3. The Third Responsibility is to have a detailed topo map of the area, a declination-corrected base-plate compass . Experience tells us that you cannot get by with a cell phone “GPS” (no matter how smart) or a hand held GPS radio receiver alone – you need a paper topo map and a declination-adjusted base- plate compass, and the simple skills to use them together!

4. The Fourth Responsibility is: Carry your common digital cell phone and periodically turn it on to learn where you can contact nearby cell towers.  Insure that you have the personal option to call for medical or rescue services.

spot

This last point re communication touches upon how to reach out and this is where The Spot comes in to assist searchers to rescue you and not waste time searching.

Hiking, photography, fishing, climbing, camping, rafting, mushroom hunting….plan and take responsibility. All the ‘you could be charged’ warnings aside….just out of self respect and respect for the rescuer’s safety too, think about the basics and plan. Being near your car is not enough. A bad fall, heart attack, etc. will probably cut you off from the shelter of your car.

13
Oct
11

Search & Rescue (SAR)…Time Considerations

Seems about this time of year with the change in the weather, I get into this ‘be prepared mode’. I probably go out into a wilderness setting more in the Spring and Summer, but the elements, light and the occasional lost hiker prompt me to at least share my concerns about being prepared and safe.

The just recent cases of an Oregon lady supposedly lost in the Mt. Hood Wilderness and the recovery/deceased of another woman in the nearby State of  Washington raised my awareness to an internal process in Search and Rescue (SAR) missions: The consulting with experts to evaluate your probable chances of survival given the factors: were you prepared (gear), do you have a history of knowing how to conduct yourself in the wilds, the weather, the terrain, your known health/fitness factors, etc.  
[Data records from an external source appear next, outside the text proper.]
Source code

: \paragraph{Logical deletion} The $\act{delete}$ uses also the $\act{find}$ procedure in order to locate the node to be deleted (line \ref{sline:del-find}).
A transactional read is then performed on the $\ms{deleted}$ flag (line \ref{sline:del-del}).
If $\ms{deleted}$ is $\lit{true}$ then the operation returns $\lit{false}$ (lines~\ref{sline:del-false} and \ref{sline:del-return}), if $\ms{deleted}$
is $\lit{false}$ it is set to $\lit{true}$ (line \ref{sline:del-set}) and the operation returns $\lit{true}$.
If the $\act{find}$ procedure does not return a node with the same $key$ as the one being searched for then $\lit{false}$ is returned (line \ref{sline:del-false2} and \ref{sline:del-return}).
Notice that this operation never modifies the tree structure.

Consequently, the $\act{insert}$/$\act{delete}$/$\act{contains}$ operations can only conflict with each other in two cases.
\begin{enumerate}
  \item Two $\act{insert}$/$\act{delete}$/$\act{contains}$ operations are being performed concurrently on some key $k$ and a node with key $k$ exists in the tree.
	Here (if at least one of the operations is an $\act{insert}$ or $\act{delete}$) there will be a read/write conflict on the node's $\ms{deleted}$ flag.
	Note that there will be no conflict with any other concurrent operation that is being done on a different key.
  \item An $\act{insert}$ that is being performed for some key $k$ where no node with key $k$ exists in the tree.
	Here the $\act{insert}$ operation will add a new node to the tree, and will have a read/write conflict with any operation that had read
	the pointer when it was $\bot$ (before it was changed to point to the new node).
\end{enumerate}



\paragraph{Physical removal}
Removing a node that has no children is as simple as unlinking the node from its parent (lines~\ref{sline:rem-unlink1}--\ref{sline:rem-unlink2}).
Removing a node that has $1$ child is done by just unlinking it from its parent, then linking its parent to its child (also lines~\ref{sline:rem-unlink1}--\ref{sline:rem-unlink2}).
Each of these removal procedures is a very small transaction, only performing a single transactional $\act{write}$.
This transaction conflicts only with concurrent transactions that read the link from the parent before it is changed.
I want to share some very interesting stats and time line markers re the search and termination of the search should you become lost. The resources are very fascinating and should be read and shared.
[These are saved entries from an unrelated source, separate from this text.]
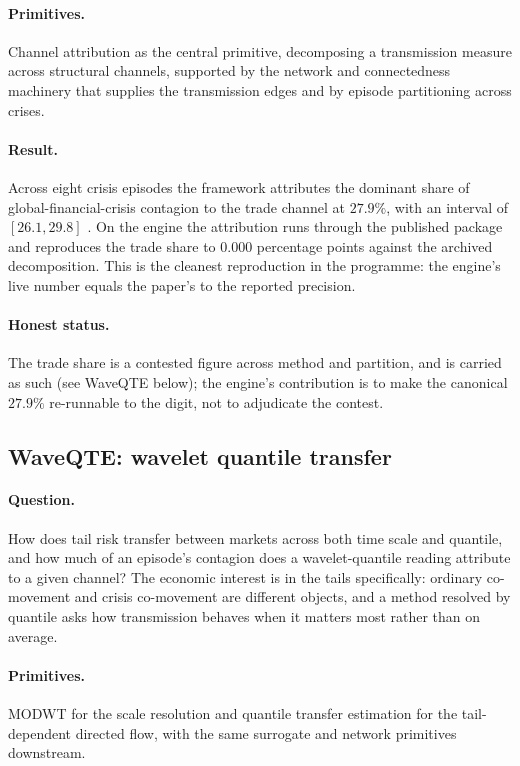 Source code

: \paragraph{Primitives.} Channel attribution as the central primitive,
decomposing a transmission measure across structural channels, supported by the
network and connectedness machinery that supplies the transmission edges and by
episode partitioning across crises.

\paragraph{Result.} Across eight crisis episodes the framework attributes the
dominant share of global-financial-crisis contagion to the trade channel at
$27.9\%$, with an interval of $[26.1, 29.8]$
\citep{bhandari2026contagion,ccpkg}. On the engine the attribution runs through
the published  package and reproduces the trade share to
$0.000$ percentage points against the archived decomposition. This is the cleanest
reproduction in the programme: the engine's live number equals the paper's to the
reported precision.

\paragraph{Honest status.} The trade share is a contested figure across method
and partition, and is carried as such (see WaveQTE below); the engine's
contribution is to make the canonical $27.9\%$ re-runnable to the digit, not to
adjudicate the contest.

\subsection{WaveQTE: wavelet quantile transfer}
\label{sec:elem-waveqte}

\paragraph{Question.} How does tail risk transfer between markets across both
time scale and quantile, and how much of an episode's contagion does a
wavelet-quantile reading attribute to a given channel? The economic interest is
in the tails specifically: ordinary co-movement and crisis co-movement are
different objects, and a method resolved by quantile asks how transmission behaves
when it matters most rather than on average.

\paragraph{Primitives.} MODWT for the scale resolution and quantile transfer
estimation for the tail-dependent directed flow, with the same surrogate and
network primitives downstream.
OHSU Researchers Find Time Is Best Predictor Of Survival In Search And Rescue Missions (July 17, 2007)


Oregon Health & Science University emergency medicine researchers set out to develop a model that could be used by search and rescue teams to determine when a search and rescue (SAR) mission could be terminated without abandoning potential survivors. The model found time to be the most important variable in determining whether a person will be found alive. Ninety-nine percent of people found alive were found within the first 51 hours after being reported missing. Their findings are published in the most recent edition of Wilderness and Environmental Medicine.

The model found a high rate of survival for people found within 17 hours of first being reported missing, a moderate rate of survival for those missing between 17 and 51 hours, and a low rate of survival for individuals missing for more then 51 hours. The analysis also found people reported missing in May through October were less likely to survive, as were people older than 60. Individuals reported missing on land were more likely to be found alive than those reported missing from a water-based activity.” (Read the entire report)
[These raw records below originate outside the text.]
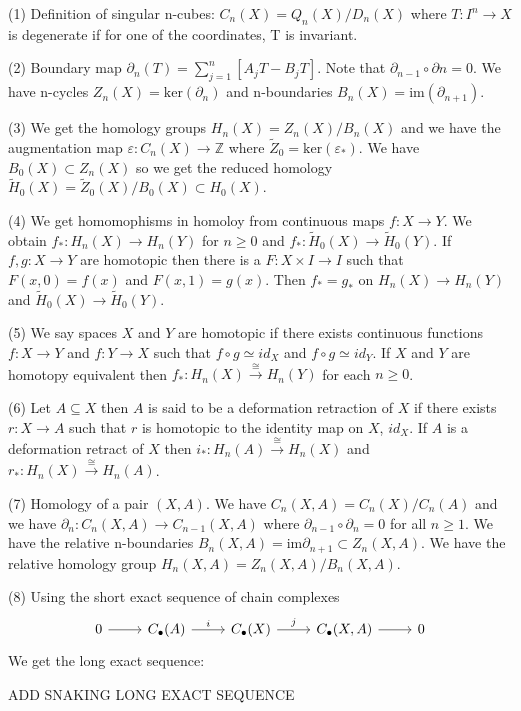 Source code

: \documentclass{article}
\begin{document}
(1) Definition of singular n-cubes: $C_n(X) = Q_n(X)/ D_n(X)$ where $T: I^n \to X$ is degenerate if for one of the coordinates, T is invariant.

(2) Boundary map $\partial_n(T) = \sum_{j=1}^n [A_jT - B_jT]$. Note that $\partial_{n-1} \circ \partial{n} = 0$. We have n-cycles $Z_n(X) = \text{ker}(\partial_n)$ and n-boundaries $B_n(X) = \text{im}(\partial_{n+1})$.

(3) We get the homology groups $H_n(X) = Z_n(X) / B_n(X)$ and we have the augmentation map $\varepsilon: C_n(X) \to \mathbb{Z}$ where $\tilde{Z}_0 = \text{ker}(\varepsilon_*)$. We have $B_0(X) \subset Z_n(X)$ so we get the reduced homology $\tilde{H}_0(X) = \tilde{Z}_0(X) / B_0(X) \subset H_0(X)$.

(4) We get homomophisms in homoloy from continuous maps $f: X \to Y$. We obtain $f_*:H_n(X) \to H_n(Y)$ for $n \geq 0$ and $f_*: \tilde{H}_0(X) \to \tilde{H}_0(Y)$. If $f,g:X \to Y$ are homotopic then there is a $F: X \times I \to I$ such that $F(x,0) = f(x)$ and $F(x,1) = g(x)$. Then $f_* = g_*$ on $H_n(X) \to H_n(Y)$ and $\tilde{H}_0(X) \to \tilde{H}_0(Y)$.

(5) We say spaces $X$ and $Y$ are homotopic if there exists continuous functions $f: X \to Y$ and $f: Y \to X$ such that $f \circ g \simeq id_X$ and $f \circ g \simeq id_Y$. If $X$ and $Y$ are homotopy equivalent then $f_*: H_n(X) \xrightarrow{\cong} H_n(Y)$ for each $n \geq 0$.

(6) Let $A \subseteq X$ then $A$ is said to be a deformation retraction of $X$ if there exists $r: X \to A$ such that $r$ is homotopic to the identity map on $X$, $id_X$. If $A$ is a deformation retract of $X$ then $i_*: H_n(A) \xrightarrow{\cong} H_n(X)$ and $r_*: H_n(X) \xrightarrow{\cong} H_n(A)$.

(7) Homology of a pair $(X,A)$. We have $C_n(X,A) = C_n(X) / C_n(A)$ and we have $\partial_n: C_n(X,A) \to C_{n-1}(X,A)$ where $\partial_{n-1} \circ \partial_n = 0$ for all $n \geq 1$. We have the relative n-boundaries $B_n(X,A) = \text{im}\partial_{n+1} \subset Z_n(X,A)$. We have the relative homology group $H_n(X,A) = Z_n(X,A) / B_n(X,A)$.

(8) Using the short exact sequence of chain complexes
\[
\begin{tikzcd}
0 \arrow[r] & C_\bullet(A) \arrow[r, "i"] & C_\bullet(X) \arrow[r, "j"] & C_\bullet(X,A) \arrow[r] & 0
\end{tikzcd}
\]
We get the long exact sequence:

ADD SNAKING LONG EXACT SEQUENCE
\end{document}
The SAR Missions are now, and probably have been, but now it is more openly presented, using these timeline markers and ‘experts’ to decide if the search will continue. If you are lost, you need to stay safe, composed and alert to SAR operations trying to find you. If you are family/friends of the lost person, the difficult decision re termination of SAR ops will be presented to you given the above timelines at some point. The probabilities of survival will be used to protect the searching resources. A fact of life, maybe a fact in death. Be prepared!!!